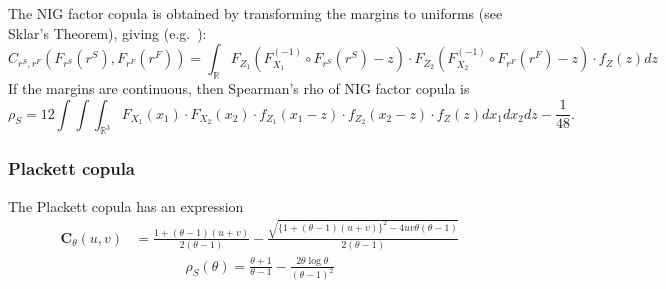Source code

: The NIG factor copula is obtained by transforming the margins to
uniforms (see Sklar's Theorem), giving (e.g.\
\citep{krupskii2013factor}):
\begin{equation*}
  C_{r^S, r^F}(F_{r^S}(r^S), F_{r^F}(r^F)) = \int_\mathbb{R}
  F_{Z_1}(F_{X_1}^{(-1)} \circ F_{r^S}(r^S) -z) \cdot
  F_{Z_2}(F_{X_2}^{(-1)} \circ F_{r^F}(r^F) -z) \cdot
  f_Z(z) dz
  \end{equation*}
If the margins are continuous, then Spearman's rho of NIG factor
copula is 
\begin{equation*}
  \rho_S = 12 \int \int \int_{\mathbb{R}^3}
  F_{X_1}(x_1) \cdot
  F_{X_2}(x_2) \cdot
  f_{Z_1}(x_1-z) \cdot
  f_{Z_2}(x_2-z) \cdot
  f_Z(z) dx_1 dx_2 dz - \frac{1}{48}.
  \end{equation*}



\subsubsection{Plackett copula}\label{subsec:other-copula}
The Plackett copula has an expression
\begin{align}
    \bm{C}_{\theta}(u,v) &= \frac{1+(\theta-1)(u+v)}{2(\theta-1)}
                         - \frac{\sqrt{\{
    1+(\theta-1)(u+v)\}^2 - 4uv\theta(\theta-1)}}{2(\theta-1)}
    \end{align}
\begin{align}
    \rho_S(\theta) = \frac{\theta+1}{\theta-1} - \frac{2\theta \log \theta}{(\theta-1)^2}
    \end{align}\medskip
--
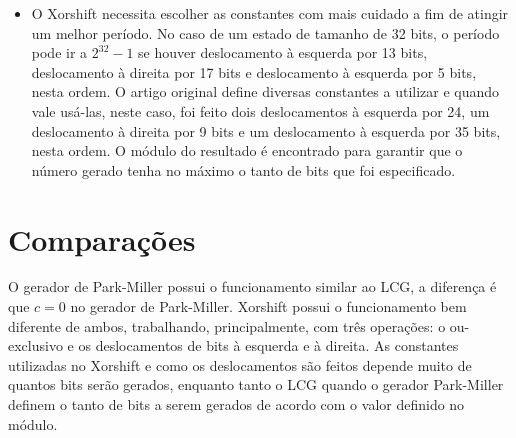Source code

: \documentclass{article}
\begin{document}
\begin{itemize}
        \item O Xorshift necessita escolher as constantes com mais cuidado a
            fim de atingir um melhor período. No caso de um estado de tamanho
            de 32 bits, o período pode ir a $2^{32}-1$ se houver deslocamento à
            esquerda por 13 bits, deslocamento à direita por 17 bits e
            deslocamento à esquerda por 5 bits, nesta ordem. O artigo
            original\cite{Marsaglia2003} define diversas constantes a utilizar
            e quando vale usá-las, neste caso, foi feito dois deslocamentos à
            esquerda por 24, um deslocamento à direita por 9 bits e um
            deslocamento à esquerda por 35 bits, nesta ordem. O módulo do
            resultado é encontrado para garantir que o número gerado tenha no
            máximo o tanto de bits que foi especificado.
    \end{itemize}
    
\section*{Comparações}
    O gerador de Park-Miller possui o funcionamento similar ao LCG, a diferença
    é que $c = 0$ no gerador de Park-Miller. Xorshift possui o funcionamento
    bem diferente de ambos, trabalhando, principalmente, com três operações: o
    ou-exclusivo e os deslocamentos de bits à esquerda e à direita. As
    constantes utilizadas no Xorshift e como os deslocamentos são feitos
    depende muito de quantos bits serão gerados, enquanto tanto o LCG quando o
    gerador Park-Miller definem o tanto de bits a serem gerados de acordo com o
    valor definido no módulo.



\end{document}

▸ About this exercise: Find the lines in the data that include "funcionamento", then copy each of them.

▸ Exercise output:
    O gerador de Park-Miller possui o funcionamento similar ao LCG, a diferença
    é que $c = 0$ no gerador de Park-Miller. Xorshift possui o funcionamento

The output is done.